To do ▸ Locate the line that contains "mitigating XSS impact." in the entries below, then repeat it and every following line through the line that contains "Custom decorators are", exactly, and no others.

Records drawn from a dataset

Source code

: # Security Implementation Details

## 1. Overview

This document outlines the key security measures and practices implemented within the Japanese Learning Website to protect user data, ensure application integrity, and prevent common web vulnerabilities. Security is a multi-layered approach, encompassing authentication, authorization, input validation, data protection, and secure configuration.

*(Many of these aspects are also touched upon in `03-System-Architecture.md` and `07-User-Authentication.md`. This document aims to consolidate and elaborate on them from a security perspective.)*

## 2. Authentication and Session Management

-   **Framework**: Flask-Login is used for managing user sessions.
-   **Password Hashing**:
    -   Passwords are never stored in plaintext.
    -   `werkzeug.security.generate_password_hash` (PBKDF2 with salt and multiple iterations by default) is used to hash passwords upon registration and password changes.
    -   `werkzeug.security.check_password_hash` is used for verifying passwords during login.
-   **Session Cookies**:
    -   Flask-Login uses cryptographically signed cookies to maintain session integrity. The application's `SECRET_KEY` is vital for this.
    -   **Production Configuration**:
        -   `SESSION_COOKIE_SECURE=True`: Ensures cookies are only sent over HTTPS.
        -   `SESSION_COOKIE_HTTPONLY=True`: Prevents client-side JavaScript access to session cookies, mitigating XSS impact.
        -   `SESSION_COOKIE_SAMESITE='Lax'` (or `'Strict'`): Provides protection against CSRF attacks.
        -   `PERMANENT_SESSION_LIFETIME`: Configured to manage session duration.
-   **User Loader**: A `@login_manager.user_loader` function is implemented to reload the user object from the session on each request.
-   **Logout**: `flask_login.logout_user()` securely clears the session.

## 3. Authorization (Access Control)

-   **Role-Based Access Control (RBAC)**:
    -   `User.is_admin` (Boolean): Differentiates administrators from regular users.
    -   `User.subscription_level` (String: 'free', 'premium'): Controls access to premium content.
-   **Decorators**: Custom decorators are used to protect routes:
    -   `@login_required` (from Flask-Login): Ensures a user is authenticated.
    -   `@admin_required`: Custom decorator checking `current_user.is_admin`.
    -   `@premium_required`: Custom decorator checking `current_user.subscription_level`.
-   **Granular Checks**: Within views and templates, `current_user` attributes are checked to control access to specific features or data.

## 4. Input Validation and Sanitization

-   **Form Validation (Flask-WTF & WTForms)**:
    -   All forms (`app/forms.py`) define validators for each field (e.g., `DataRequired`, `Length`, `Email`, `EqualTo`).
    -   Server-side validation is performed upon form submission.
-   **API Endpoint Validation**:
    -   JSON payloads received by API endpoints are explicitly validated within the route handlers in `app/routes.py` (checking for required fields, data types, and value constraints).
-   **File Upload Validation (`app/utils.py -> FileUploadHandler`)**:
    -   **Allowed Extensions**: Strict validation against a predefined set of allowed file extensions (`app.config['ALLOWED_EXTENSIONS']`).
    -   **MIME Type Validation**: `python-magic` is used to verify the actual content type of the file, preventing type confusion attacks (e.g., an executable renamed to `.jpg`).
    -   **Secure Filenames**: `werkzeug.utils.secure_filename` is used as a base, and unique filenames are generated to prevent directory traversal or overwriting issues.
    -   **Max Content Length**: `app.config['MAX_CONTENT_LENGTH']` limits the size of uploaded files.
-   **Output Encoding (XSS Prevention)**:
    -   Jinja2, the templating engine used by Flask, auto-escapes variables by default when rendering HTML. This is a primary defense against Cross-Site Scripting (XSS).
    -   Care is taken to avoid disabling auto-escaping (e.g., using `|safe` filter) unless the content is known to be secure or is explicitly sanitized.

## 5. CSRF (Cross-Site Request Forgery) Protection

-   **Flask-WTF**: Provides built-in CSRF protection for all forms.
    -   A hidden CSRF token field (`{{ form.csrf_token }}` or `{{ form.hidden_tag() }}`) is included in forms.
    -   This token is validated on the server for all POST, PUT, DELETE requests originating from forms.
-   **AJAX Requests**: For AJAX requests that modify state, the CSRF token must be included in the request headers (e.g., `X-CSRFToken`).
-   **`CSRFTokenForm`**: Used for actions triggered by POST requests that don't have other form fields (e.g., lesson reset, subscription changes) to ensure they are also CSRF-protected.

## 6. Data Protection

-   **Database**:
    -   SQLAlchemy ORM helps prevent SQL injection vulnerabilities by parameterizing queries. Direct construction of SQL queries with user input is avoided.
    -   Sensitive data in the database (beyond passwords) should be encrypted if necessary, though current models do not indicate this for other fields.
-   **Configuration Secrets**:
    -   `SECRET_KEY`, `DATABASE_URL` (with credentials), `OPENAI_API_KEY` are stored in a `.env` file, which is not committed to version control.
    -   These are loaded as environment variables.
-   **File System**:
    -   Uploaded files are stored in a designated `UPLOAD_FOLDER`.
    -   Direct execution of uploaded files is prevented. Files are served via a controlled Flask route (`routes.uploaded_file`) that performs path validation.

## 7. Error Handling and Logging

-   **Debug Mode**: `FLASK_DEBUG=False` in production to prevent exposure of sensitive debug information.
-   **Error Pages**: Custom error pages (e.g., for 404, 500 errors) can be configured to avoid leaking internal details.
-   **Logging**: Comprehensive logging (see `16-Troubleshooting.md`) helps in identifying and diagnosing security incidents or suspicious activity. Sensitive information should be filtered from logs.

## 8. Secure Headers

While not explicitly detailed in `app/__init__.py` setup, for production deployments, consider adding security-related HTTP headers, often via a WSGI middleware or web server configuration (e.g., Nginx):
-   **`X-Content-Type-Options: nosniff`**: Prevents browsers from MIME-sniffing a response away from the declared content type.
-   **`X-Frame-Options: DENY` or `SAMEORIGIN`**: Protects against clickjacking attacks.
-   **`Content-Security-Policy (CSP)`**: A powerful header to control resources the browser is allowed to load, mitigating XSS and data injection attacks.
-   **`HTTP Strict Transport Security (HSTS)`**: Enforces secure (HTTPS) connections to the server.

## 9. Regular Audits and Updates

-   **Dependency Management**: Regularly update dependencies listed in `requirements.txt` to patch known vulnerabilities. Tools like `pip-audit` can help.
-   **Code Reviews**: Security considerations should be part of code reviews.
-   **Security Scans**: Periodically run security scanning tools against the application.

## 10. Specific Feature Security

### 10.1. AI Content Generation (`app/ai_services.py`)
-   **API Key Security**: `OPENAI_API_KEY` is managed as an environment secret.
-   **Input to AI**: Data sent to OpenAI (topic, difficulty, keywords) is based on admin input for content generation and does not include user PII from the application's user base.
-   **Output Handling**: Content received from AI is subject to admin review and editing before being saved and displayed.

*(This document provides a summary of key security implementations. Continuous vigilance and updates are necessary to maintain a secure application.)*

Solution ▸
        -   `SESSION_COOKIE_HTTPONLY=True`: Prevents client-side JavaScript access to session cookies, mitigating XSS impact.
        -   `SESSION_COOKIE_SAMESITE='Lax'` (or `'Strict'`): Provides protection against CSRF attacks.
        -   `PERMANENT_SESSION_LIFETIME`: Configured to manage session duration.
-   **User Loader**: A `@login_manager.user_loader` function is implemented to reload the user object from the session on each request.
-   **Logout**: `flask_login.logout_user()` securely clears the session.

## 3. Authorization (Access Control)

-   **Role-Based Access Control (RBAC)**:
    -   `User.is_admin` (Boolean): Differentiates administrators from regular users.
    -   `User.subscription_level` (String: 'free', 'premium'): Controls access to premium content.
-   **Decorators**: Custom decorators are used to protect routes:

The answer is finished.